━━━━━ Exercise data ━━━━━

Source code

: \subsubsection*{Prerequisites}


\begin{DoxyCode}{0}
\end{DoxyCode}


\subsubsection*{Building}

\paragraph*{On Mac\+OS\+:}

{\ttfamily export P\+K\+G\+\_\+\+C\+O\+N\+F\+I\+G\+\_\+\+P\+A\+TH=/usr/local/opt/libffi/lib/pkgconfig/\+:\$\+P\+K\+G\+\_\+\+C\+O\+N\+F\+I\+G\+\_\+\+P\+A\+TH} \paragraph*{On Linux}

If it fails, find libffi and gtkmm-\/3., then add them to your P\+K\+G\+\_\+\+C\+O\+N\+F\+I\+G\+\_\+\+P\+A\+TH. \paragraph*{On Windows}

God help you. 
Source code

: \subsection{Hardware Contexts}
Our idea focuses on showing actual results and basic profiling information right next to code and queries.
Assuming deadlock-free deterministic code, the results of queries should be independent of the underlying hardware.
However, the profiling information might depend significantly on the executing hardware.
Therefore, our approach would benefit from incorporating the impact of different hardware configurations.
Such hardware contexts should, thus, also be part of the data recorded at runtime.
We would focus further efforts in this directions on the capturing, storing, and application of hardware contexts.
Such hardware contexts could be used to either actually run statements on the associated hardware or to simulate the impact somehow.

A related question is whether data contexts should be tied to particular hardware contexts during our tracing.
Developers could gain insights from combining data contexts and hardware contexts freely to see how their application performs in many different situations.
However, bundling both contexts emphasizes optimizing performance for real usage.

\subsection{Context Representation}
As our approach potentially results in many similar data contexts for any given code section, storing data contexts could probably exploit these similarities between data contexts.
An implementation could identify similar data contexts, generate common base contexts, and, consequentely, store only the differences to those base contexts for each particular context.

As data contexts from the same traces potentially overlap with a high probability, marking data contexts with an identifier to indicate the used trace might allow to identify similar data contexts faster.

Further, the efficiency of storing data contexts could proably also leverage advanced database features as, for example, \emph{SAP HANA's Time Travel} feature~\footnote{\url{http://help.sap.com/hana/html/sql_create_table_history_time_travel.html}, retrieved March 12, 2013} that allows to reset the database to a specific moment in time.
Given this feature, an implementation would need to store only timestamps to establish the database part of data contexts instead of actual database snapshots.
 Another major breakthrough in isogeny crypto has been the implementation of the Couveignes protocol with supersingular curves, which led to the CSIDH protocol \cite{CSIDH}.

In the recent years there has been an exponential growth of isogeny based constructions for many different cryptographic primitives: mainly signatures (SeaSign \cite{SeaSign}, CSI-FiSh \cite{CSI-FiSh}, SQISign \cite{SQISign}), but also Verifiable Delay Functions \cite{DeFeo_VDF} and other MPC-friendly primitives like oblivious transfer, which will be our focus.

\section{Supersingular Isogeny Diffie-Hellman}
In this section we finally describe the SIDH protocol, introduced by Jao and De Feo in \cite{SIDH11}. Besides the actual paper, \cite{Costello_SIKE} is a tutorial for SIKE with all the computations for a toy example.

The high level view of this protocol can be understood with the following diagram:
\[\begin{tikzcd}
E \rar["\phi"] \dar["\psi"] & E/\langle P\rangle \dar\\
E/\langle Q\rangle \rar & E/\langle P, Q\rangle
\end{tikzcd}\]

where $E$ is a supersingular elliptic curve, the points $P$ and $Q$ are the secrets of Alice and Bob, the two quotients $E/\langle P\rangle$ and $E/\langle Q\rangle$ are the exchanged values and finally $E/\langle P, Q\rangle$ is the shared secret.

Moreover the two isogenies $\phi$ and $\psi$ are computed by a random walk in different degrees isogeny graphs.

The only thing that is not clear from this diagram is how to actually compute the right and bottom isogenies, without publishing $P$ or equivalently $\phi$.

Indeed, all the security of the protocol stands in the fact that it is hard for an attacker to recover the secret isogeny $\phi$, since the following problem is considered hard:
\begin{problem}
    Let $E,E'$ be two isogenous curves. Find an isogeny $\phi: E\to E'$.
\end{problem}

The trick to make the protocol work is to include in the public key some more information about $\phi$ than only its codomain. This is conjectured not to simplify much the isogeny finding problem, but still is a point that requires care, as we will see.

━━━━━

Action item:
Repeat exactly the lines of the listing above, from the one with "Moreover the two" down to the one with "Let $E,E'$ be"; both of those lines belong in the range.

Answer for this exercise:
Moreover the two isogenies $\phi$ and $\psi$ are computed by a random walk in different degrees isogeny graphs.

The only thing that is not clear from this diagram is how to actually compute the right and bottom isogenies, without publishing $P$ or equivalently $\phi$.

Indeed, all the security of the protocol stands in the fact that it is hard for an attacker to recover the secret isogeny $\phi$, since the following problem is considered hard:
\begin{problem}
    Let $E,E'$ be two isogenous curves. Find an isogeny $\phi: E\to E'$.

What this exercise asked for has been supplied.